The projections for revenue and expenditure are largely believable though it is possible to raise a question mark over the 14.40 per cent increase assumed in personal income tax revenue at ₹14.38-lakh crore.
Of course, the increase is well below the actual growth in 2023-24 and in the immediate past years. But together with the 10.40 per cent growth assumed for corporate tax in 2025-26 (actual growth of 7.56 per cent in 2024-25 over 2023-24), this may well be the weakest link in the Budget arithmetic.
Corporate profit growth is slowing. But, then, there is the ‘X’ factor in dividend receipts from the central bank and PSUs/PSBs, assumed at ₹3.25-lakh crore. There is reason to believe that it may overshoot the estimate considering the RBI’s vigorous market interventions to support the rupee by selling dollars which fetches a handsome premium given the low holding cost.

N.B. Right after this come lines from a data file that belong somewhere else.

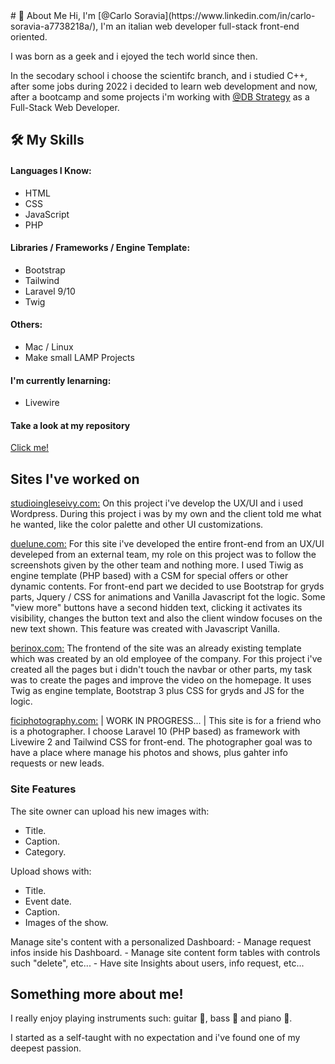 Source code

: <base target="_blank">
# 🚀 About Me
Hi, I'm [@Carlo Soravia](https://www.linkedin.com/in/carlo-soravia-a7738218a/), I'm an italian web developer full-stack front-end oriented.

I was born as a geek and i ejoyed the tech world since then.

In the secodary school i choose the scientifc branch, and i studied C++, after some jobs during 2022 i decided to learn web development and now, after a bootcamp and some projects i'm working with [@DB Strategy](https://www.dbstrategy.com/it/) as a Full-Stack Web Developer.


## 🛠 My Skills

#### Languages I Know:
- HTML 
- CSS
- JavaScript
- PHP

#### Libraries / Frameworks / Engine Template:
- Bootstrap 
- Tailwind
- Laravel 9/10
- Twig 

#### Others:
- Mac / Linux  
- Make small LAMP Projects 

#### I'm currently lenarning:
- Livewire 

#### Take a look at my repository 
[Click me!](https://github.com/carlosoravia?tab=repositories)


## Sites I've worked on
[studioingleseivy.com:](https://www.studioingleseivy.com/) On this project i've develop the UX/UI and i used Wordpress.
During this project i was by my own and the client told me what he wanted, like the color palette and other UI customizations.

[duelune.com:](https://www.duelune.com/) For this site i've developed the entire front-end from an UX/UI develeped from an external team, my role on this project was to follow the screenshots given by the other team and nothing more.
I used Tiwig as engine template (PHP based) with a CSM for special offers or other dynamic contents.
For front-end part we decided to use Bootstrap for gryds parts, Jquery / CSS for animations and Vanilla Javascript fot the logic.
Some "view more" buttons have a second hidden text, clicking it activates its visibility, changes the button text and also the client window focuses on the new text shown.
This feature was created with Javascript Vanilla.

[berinox.com:](https://www.berinox.com/) The frontend of the site was an already existing template which was created by an old employee of the company.
For this project i've created all the pages but i didn't touch the navbar or other parts, my task was to create the pages and improve the video on the homepage.
It uses Twig as engine template, Bootstrap 3 plus CSS for gryds and JS for the logic.

[ficiphotography.com:](https://www.ficiphotography.com/) |  WORK IN PROGRESS... | This site is for a friend who is a photographer. 
I choose Laravel 10 (PHP based) as framework with Livewire 2 and Tailwind CSS for front-end.
The photographer goal was to have a place where manage his photos and shows, plus gahter info requests or new leads.

### Site Features 

The site owner can upload his new images with:
  - Title.
  - Caption.
  - Category.

Upload shows with:
  - Title.
  - Event date.
  - Caption.
  - Images of the show.

Manage site's content with a personalized Dashboard:
    -  Manage request infos inside his Dashboard.
    -  Manage site content form tables with controls such "delete", etc...
    -  Have site Insights about users, info request, etc...


## Something more about me!

I really enjoy playing instruments such: guitar 🎵, bass 🎸 and piano 🎹.

I started as a self-taught with no expectation and i've found one of my deepest passion.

Sitharaman did not lose sight of reforms as well. The FDI limit in insurance will now be 100 per cent (74 per cent earlier), there is the promise of a new Income Tax Bill to be introduced shortly “that will be clear and direct in text with close to half of the present law”, a second round of asset monetisation that will raise ₹10-lakh crore in 2025-30, rationalisation of TDS/TCS, and the promise of a high-level committee on regulatory reforms.
While focusing on the economy, the fisc and revenues, Sitharaman did not forget about the approaching elections in Bihar. The State has been showered with largesse in the form of various schemes the most interesting of which is the announcement of a Makhana Board to improve production, processing, value addition, and marketing of the super-snack.
A new National Institute of Food Technology, greenfield airports and support for an irrigation project in the Mithilanchal region are some of the goodies for Bihar.
Sitharaman’s latest Budget is one for the times. It attempts to do what is required in the current context of growth slowdown and global uncertainties, with some deft balancing of resources and redirection of priorities.